Geopolitical developments can trigger market-wide movements. The escalating U.S.-EU trade tensions under the Trump administration remain a significant risk factor for all financial markets, including crypto. Major policy announcements often precede sharp market reactions.

Final thoughts

The 2025 crypto downturn combines technical, macroeconomic, and geopolitical pressures into a perfect storm of market uncertainty. Bitcoin's 28%+ correction meets the traditional definition of a bear market, but some experts see a different picture.

Bear markets test every investor's resolve, but they also separate the strategic from the speculative. Those who use this period to implement solid risk management, diversify thoughtfully, and monitor key indicators will be better positioned when the market eventually turns.

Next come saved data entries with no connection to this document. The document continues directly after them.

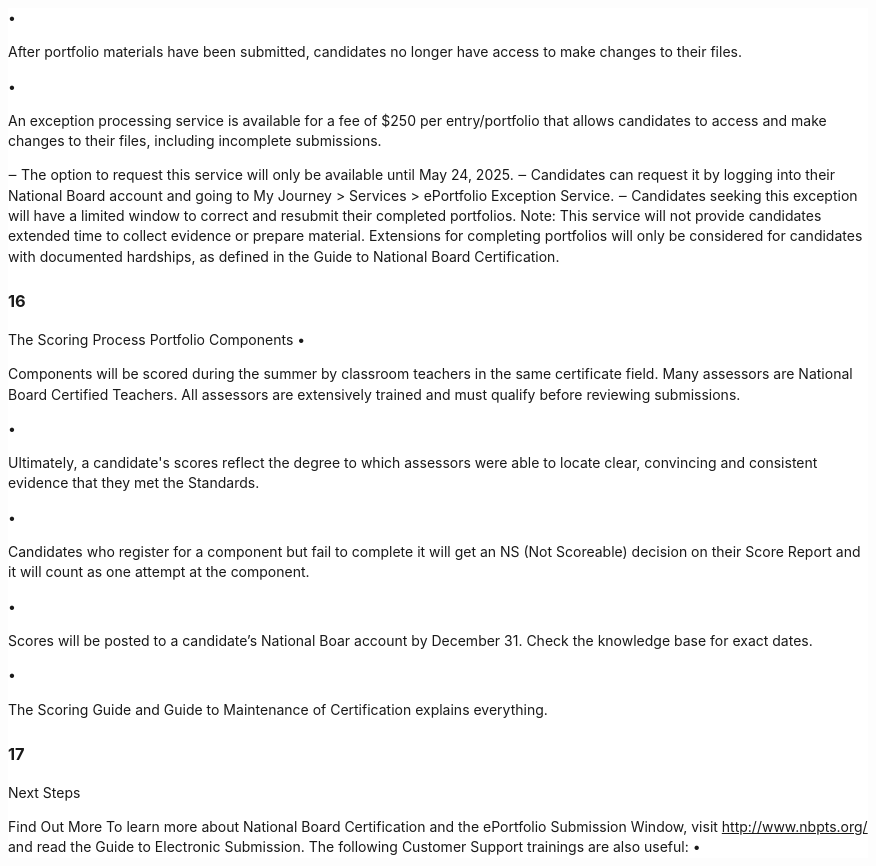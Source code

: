 •

After portfolio materials have been submitted, candidates no longer have access to
make changes to their files.

•

An exception processing service is available for a fee of $250 per entry/portfolio that
allows candidates to access and make changes to their files, including incomplete
submissions.

‒ The option to request this service will only be available until May 24, 2025.
‒ Candidates can request it by logging into their National Board account and going to
My Journey > Services > ePortfolio Exception Service.
‒ Candidates seeking this exception will have a limited window to correct and
resubmit their completed portfolios. Note: This service will not provide candidates
extended time to collect evidence or prepare material. Extensions for completing
portfolios will only be considered for candidates with documented hardships, as
defined in the Guide to National Board Certification.

### 16

The Scoring Process
Portfolio Components
•

Components will be scored during the summer by classroom teachers in the
same certificate field. Many assessors are National Board Certified Teachers. All
assessors are extensively trained and must qualify before reviewing submissions.

•

Ultimately, a candidate's scores reflect the degree to which assessors were able to
locate clear, convincing and consistent evidence that they met the Standards.

•

Candidates who register for a component but fail to complete it will get an NS (Not
Scoreable) decision on their Score Report and it will count as one attempt at the
component.

•

Scores will be posted to a candidate’s National Boar account by December 31. Check
the knowledge base for exact dates.

•

The Scoring Guide and Guide to Maintenance of Certification explains everything.

### 17

Next Steps

Find Out More
To learn more about National Board Certification and the ePortfolio Submission Window,
visit http://www.nbpts.org/ and read the Guide to Electronic Submission.
The following Customer Support trainings are also useful:
•
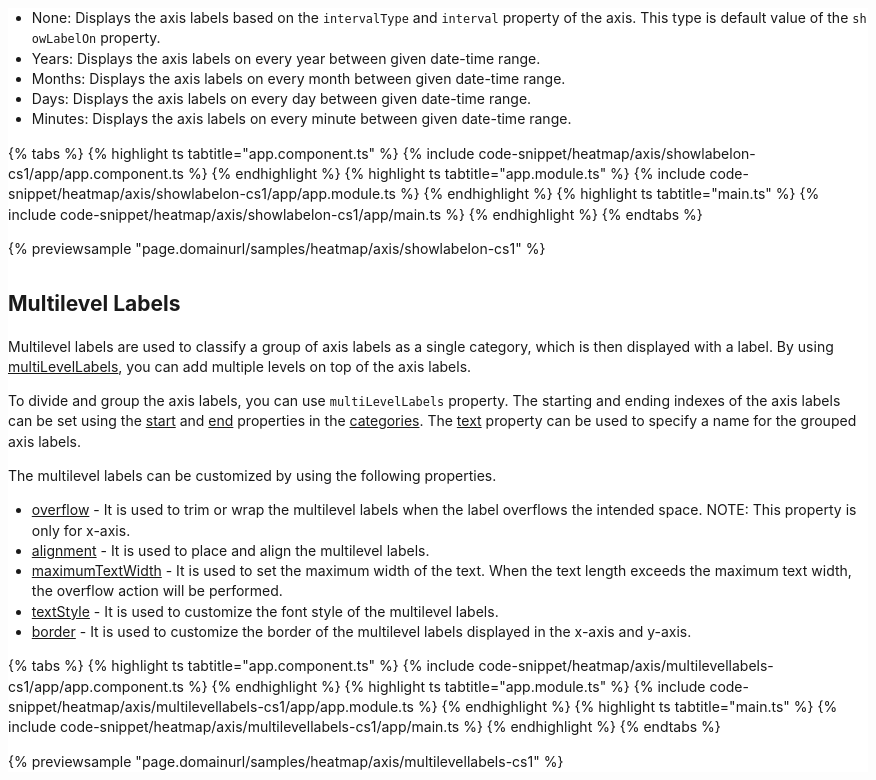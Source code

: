 * None: Displays the axis labels based on the `intervalType` and `interval` property of the axis. This type is default value of the `showLabelOn` property.
* Years: Displays the axis labels on every year between given date-time range.
* Months: Displays the axis labels on every month between given date-time range.
* Days: Displays the axis labels on every day between given date-time range.
* Minutes: Displays the axis labels on every minute between given date-time range.

{% tabs %}
{% highlight ts tabtitle="app.component.ts" %}
{% include code-snippet/heatmap/axis/showlabelon-cs1/app/app.component.ts %}
{% endhighlight %}
{% highlight ts tabtitle="app.module.ts" %}
{% include code-snippet/heatmap/axis/showlabelon-cs1/app/app.module.ts %}
{% endhighlight %}
{% highlight ts tabtitle="main.ts" %}
{% include code-snippet/heatmap/axis/showlabelon-cs1/app/main.ts %}
{% endhighlight %}
{% endtabs %}
  
{% previewsample "page.domainurl/samples/heatmap/axis/showlabelon-cs1" %}

## Multilevel Labels

Multilevel labels are used to classify a group of axis labels as a single category, which is then displayed with a label. By using [multiLevelLabels](https://ej2.syncfusion.com/angular/documentation/api/heatmap/axis/#multilevellabels), you can add multiple levels on top of the axis labels.

To divide and group the axis labels, you can use `multiLevelLabels` property. The starting and ending indexes of the axis labels can be set using the [start](https://ej2.syncfusion.com/angular/documentation/api/heatmap/multiLevelCategoriesModel/#start) and [end](https://ej2.syncfusion.com/angular/documentation/api/heatmap/multiLevelCategoriesModel/#end) properties in the [categories](https://ej2.syncfusion.com/angular/documentation/api/heatmap/multiLevelCategoriesModel/). The [text](https://ej2.syncfusion.com/angular/documentation/api/heatmap/multiLevelCategoriesModel/#text) property can be used to specify a name for the grouped axis labels.

The multilevel labels can be customized by using the following properties.
* [overflow](https://ej2.syncfusion.com/angular/documentation/api/heatmap/multiLevelLabels/#overflow) - It is used to trim or wrap the multilevel labels when the label overflows the intended space. NOTE: This property is only for x-axis.
* [alignment](https://ej2.syncfusion.com/angular/documentation/api/heatmap/multiLevelLabels/#alignment) - It is used to place and align the multilevel labels.
* [maximumTextWidth](https://ej2.syncfusion.com/angular/documentation/api/heatmap/multiLevelCategoriesModel/#maximumtextwidth) - It is used to set the maximum width of the text. When the text length exceeds the maximum text width, the overflow action will be performed.
* [textStyle](https://ej2.syncfusion.com/angular/documentation/api/heatmap/multiLevelLabels/#textstyle) - It is used to customize the font style of the multilevel labels.
* [border](https://ej2.syncfusion.com/angular/documentation/api/heatmap/multiLevelLabels/#border) - It is used to customize the border of the multilevel labels displayed in the x-axis and y-axis.

{% tabs %}
{% highlight ts tabtitle="app.component.ts" %}
{% include code-snippet/heatmap/axis/multilevellabels-cs1/app/app.component.ts %}
{% endhighlight %}
{% highlight ts tabtitle="app.module.ts" %}
{% include code-snippet/heatmap/axis/multilevellabels-cs1/app/app.module.ts %}
{% endhighlight %}
{% highlight ts tabtitle="main.ts" %}
{% include code-snippet/heatmap/axis/multilevellabels-cs1/app/main.ts %}
{% endhighlight %}
{% endtabs %}
  
{% previewsample "page.domainurl/samples/heatmap/axis/multilevellabels-cs1" %}

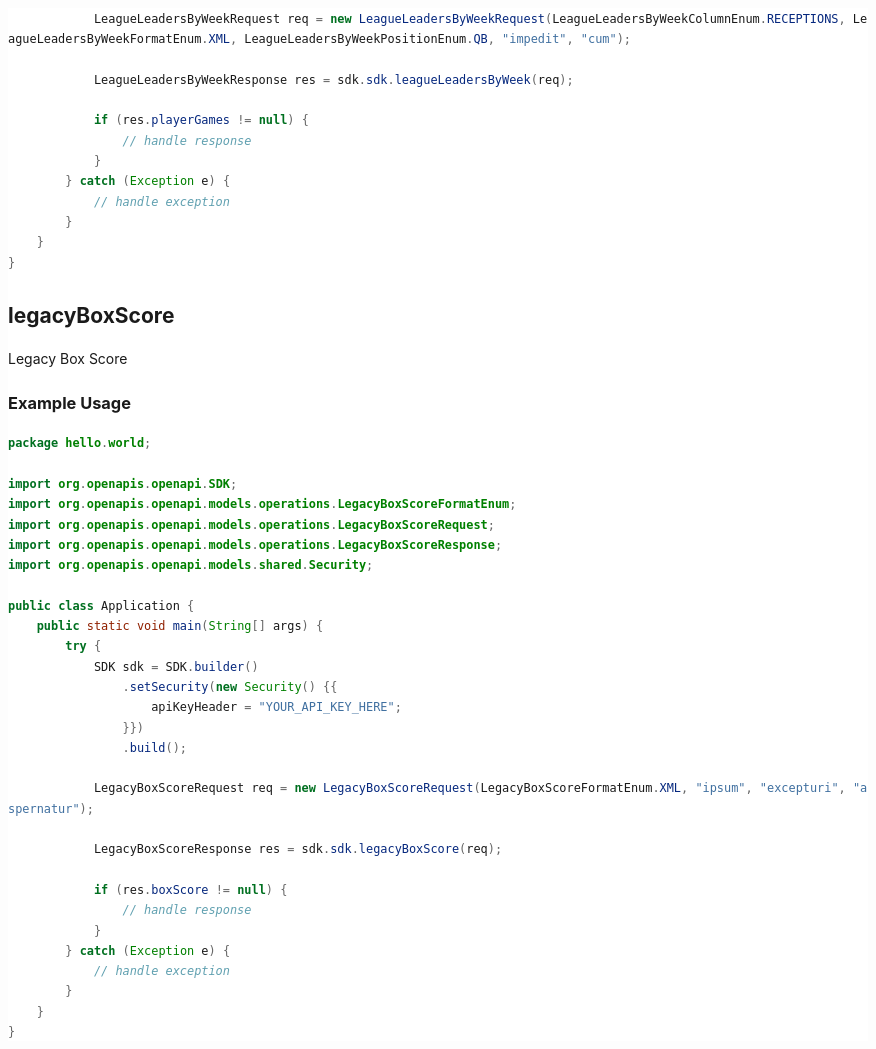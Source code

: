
 ```java
            LeagueLeadersByWeekRequest req = new LeagueLeadersByWeekRequest(LeagueLeadersByWeekColumnEnum.RECEPTIONS, LeagueLeadersByWeekFormatEnum.XML, LeagueLeadersByWeekPositionEnum.QB, "impedit", "cum");            

            LeagueLeadersByWeekResponse res = sdk.sdk.leagueLeadersByWeek(req);

            if (res.playerGames != null) {
                // handle response
            }
        } catch (Exception e) {
            // handle exception
        }
    }
}
```

## legacyBoxScore

Legacy Box Score

### Example Usage

```java
package hello.world;

import org.openapis.openapi.SDK;
import org.openapis.openapi.models.operations.LegacyBoxScoreFormatEnum;
import org.openapis.openapi.models.operations.LegacyBoxScoreRequest;
import org.openapis.openapi.models.operations.LegacyBoxScoreResponse;
import org.openapis.openapi.models.shared.Security;

public class Application {
    public static void main(String[] args) {
        try {
            SDK sdk = SDK.builder()
                .setSecurity(new Security() {{
                    apiKeyHeader = "YOUR_API_KEY_HERE";
                }})
                .build();

            LegacyBoxScoreRequest req = new LegacyBoxScoreRequest(LegacyBoxScoreFormatEnum.XML, "ipsum", "excepturi", "aspernatur");            

            LegacyBoxScoreResponse res = sdk.sdk.legacyBoxScore(req);

            if (res.boxScore != null) {
                // handle response
            }
        } catch (Exception e) {
            // handle exception
        }
    }
}
```
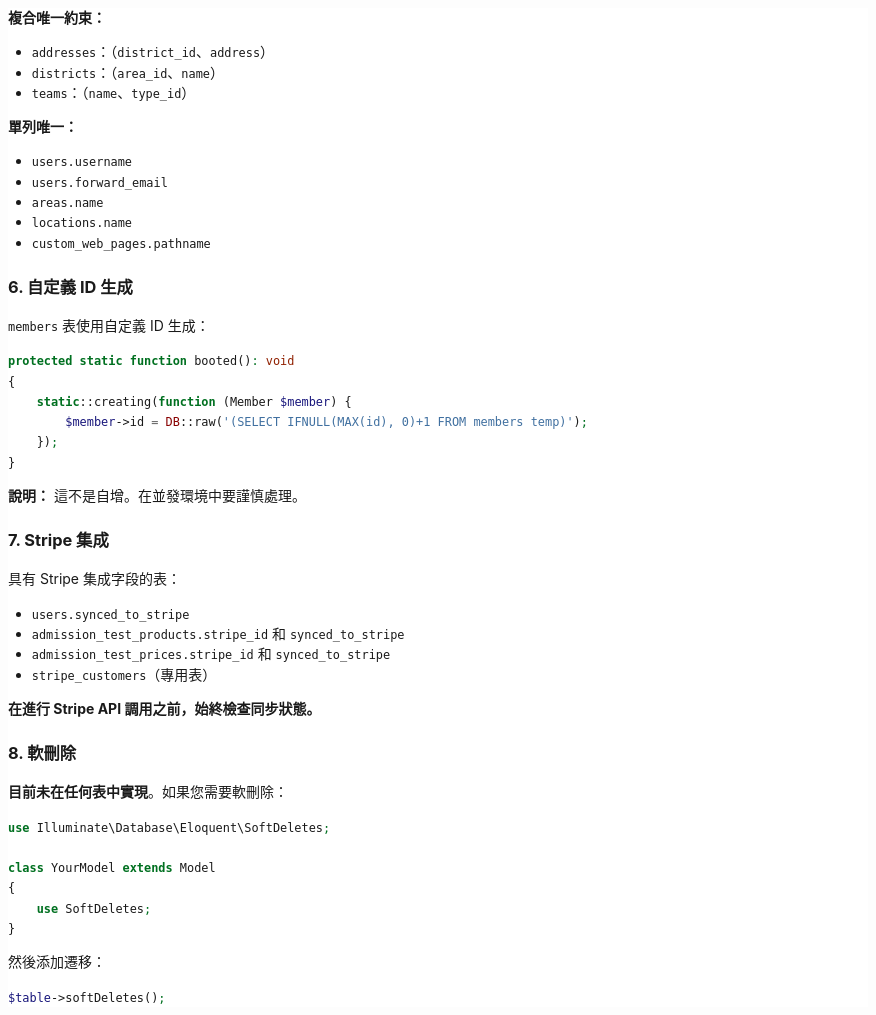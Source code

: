 **複合唯一約束：**

-   `addresses`：（`district_id`、`address`）
-   `districts`：（`area_id`、`name`）
-   `teams`：（`name`、`type_id`）

**單列唯一：**

-   `users.username`
-   `users.forward_email`
-   `areas.name`
-   `locations.name`
-   `custom_web_pages.pathname`

### 6. 自定義 ID 生成

`members` 表使用自定義 ID 生成：

```php
protected static function booted(): void
{
    static::creating(function (Member $member) {
        $member->id = DB::raw('(SELECT IFNULL(MAX(id), 0)+1 FROM members temp)');
    });
}
```

**說明：** 這不是自增。在並發環境中要謹慎處理。

### 7. Stripe 集成

具有 Stripe 集成字段的表：

-   `users.synced_to_stripe`
-   `admission_test_products.stripe_id` 和 `synced_to_stripe`
-   `admission_test_prices.stripe_id` 和 `synced_to_stripe`
-   `stripe_customers`（專用表）

**在進行 Stripe API 調用之前，始終檢查同步狀態。**

### 8. 軟刪除

**目前未在任何表中實現**。如果您需要軟刪除：

```php
use Illuminate\Database\Eloquent\SoftDeletes;

class YourModel extends Model
{
    use SoftDeletes;
}
```

然後添加遷移：

```php
$table->softDeletes();
```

Remember that crypto's extreme volatility works in both directions. The same forces that drive prices down can accelerate recoveries once sentiment shifts. By staying disciplined and patient during downturns, you put yourself in a position to benefit from crypto's next growth cycle—whenever it arrives.

Keep your portfolio diversified and your assets secure. Tangem Wallet supports thousands of coins and tokens across 60+ networks, perfect for your balanced crypto strategy. Store Bitcoin, Ethereum, altcoins, and stablecoins in one place with the confidence of a 25-year warranty.

FAQ: Crypto Bear Market in 2025

What is a bear market in crypto?

A bear market refers to a prolonged period of declining cryptocurrency prices, typically a drop of 20% or more from recent highs.

What causes a crypto bear market?

Bear markets can be triggered by economic downturns, regulatory changes, reduced investor confidence, or major sell-offs.

How long does a crypto bear market last?

The duration varies, but bear markets can last months or even years, depending on market conditions and external factors.

How is a bear market different from a bull market?

A bear market is marked by falling prices and pessimism, while a bull market sees rising prices and strong investor confidence.

How can I protect my assets during a bear market?

Strategies include diversifying your portfolio, using stablecoins, staking, and dollar-cost averaging (DCA) to manage risk.

Can you make money in a bear market?

Yes, traders use strategies like short selling, yield farming, and buying at lower prices to profit when the market recovers.

What are common signs that a bear market is ending?

Indicators include rising trading volume, improving macroeconomic conditions, positive regulatory news, and market sentiment shifts.

How do bear markets affect Bitcoin and altcoins differently?

Bitcoin tends to be more resilient, while altcoins often experience steeper declines due to lower liquidity and higher volatility.

Is a crypto winter the same as a bear market?

Not exactly. A crypto winter is an extended bear market with prolonged low activity and sentiment, often lasting over a year.

Should I buy crypto during a bear market?

Many investors see bear markets as buying opportunities, but it's important to research and use strategies like dollar-cost averaging (DCA).

How do institutions react to crypto bear markets?

Some institutions reduce exposure, while others accumulate assets at lower prices, preparing for the next bull market.

Do bear markets impact crypto adoption?

Adoption may slow, but many projects use the downturn to build, innovate, and strengthen infrastructure for future growth.

How do stablecoins behave in a bear market?

Stablecoins remain pegged to fiat currencies, offering a safe haven for traders looking to avoid volatility.

What role does sentiment play in a bear market?

Negative news, fear, and uncertainty often drive prices lower, making sentiment a key factor in market cycles.